Condition or disease Intervention/treatment Phase
Tuberculosis Drug: Rifampin 300 Mg Oral Capsule Phase 2

Detailed Description:

The investigators will enroll 120 TB-HIV co-infected patients initiating TB treatment. Participants will be randomized to either high dose (35mg/kg) or standard dose (10mg/kg) rifampicin in addition to either dolutegravir (DTG) or efavirenz (EFV), for those who are antiretroviral therapy (ART) naïve. Patients who are already on ART will remain on their current ART regimen. The randomization groups (30 participants in each arm) include:Arm One A: R35mg/kg Isoniazid/Ethambutol/Pyrazinamide (HEZ) + DTG, Arm One B: R10mg/kg HEZ + DTG (Control 1), Arm Two A: R35mg/kg HEZ + EFV, Arm Two B: R10mg/kg HEZ + EFV (Control 2).

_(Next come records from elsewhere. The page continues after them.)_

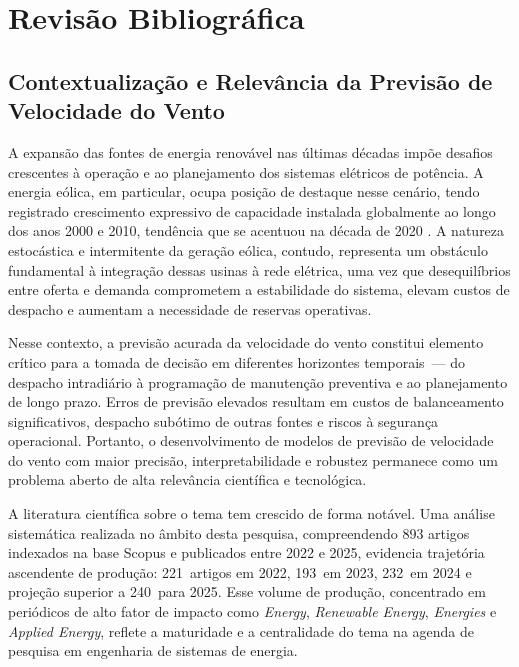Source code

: \chapter{Revisão Bibliográfica}
\label{chapter:rev-bib}

\section{Contextualização e Relevância da Previsão de Velocidade
         do Vento}

A expansão das fontes de energia renovável nas últimas décadas
impõe desafios crescentes à operação e ao planejamento dos sistemas
elétricos de potência. A energia eólica, em particular, ocupa
posição de destaque nesse cenário, tendo registrado crescimento
expressivo de capacidade instalada globalmente ao longo dos anos
2000 e 2010, tendência que se acentuou na década de 2020
\cite{irena2024}. A natureza estocástica e intermitente da geração
eólica, contudo, representa um obstáculo fundamental à integração
dessas usinas à rede elétrica, uma vez que desequilíbrios entre
oferta e demanda comprometem a estabilidade do sistema, elevam
custos de despacho e aumentam a necessidade de reservas operativas.

Nesse contexto, a previsão acurada da velocidade do vento constitui
elemento crítico para a tomada de decisão em diferentes horizontes
temporais~--- do despacho intradiário à programação de manutenção
preventiva e ao planejamento de longo prazo. Erros de previsão
elevados resultam em custos de balanceamento significativos, despacho
subótimo de outras fontes e riscos à segurança operacional. Portanto,
o desenvolvimento de modelos de previsão de velocidade do vento com
maior precisão, interpretabilidade e robustez permanece como um
problema aberto de alta relevância científica e tecnológica.

A literatura científica sobre o tema tem crescido de forma notável.
Uma análise sistemática realizada no âmbito desta pesquisa,
compreendendo 893 artigos indexados na base Scopus e publicados
entre 2022 e 2025, evidencia trajetória ascendente de produção:
221~artigos em 2022, 193~em 2023, 232~em 2024 e projeção superior
a 240~para 2025. Esse volume de produção, concentrado em periódicos
de alto fator de impacto como \textit{Energy}, \textit{Renewable
Energy}, \textit{Energies} e \textit{Applied Energy}, reflete a
maturidade e a centralidade do tema na agenda de pesquisa em
engenharia de sistemas de energia.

High dose rifampicin will be administered for the first 8 weeks (intensive phase) of TB treatment. All other anti-TB drugs will be administered at the standard dose using fixed-dose combinations (FDC). All participants will receive standard dose rifampicin during the continuation phase (weeks 9 -24). Pharmacokinetic (PK) blood sampling will be performed after 6 weeks (±2 weeks) of TB treatment. PK sampling will occur pre-dose and at 1, 2, 4 and 8 hours after observed dose for rifampicin and DTG concentrations and approximately 12-14 hours post-dose for EFV (to measure mid-dose interval (MDI) concentration). The EFV MDI and rifampicin pre-dose samples will be collected concurrently in the EFV arms. Safety laboratory tests including liver and renal function tests will be measured every two weeks or when patients present with symptoms suggestive of toxicity. In participants with culture positive TB at baseline, sputum cultures will be performed after 8 weeks of anti-TB treatment.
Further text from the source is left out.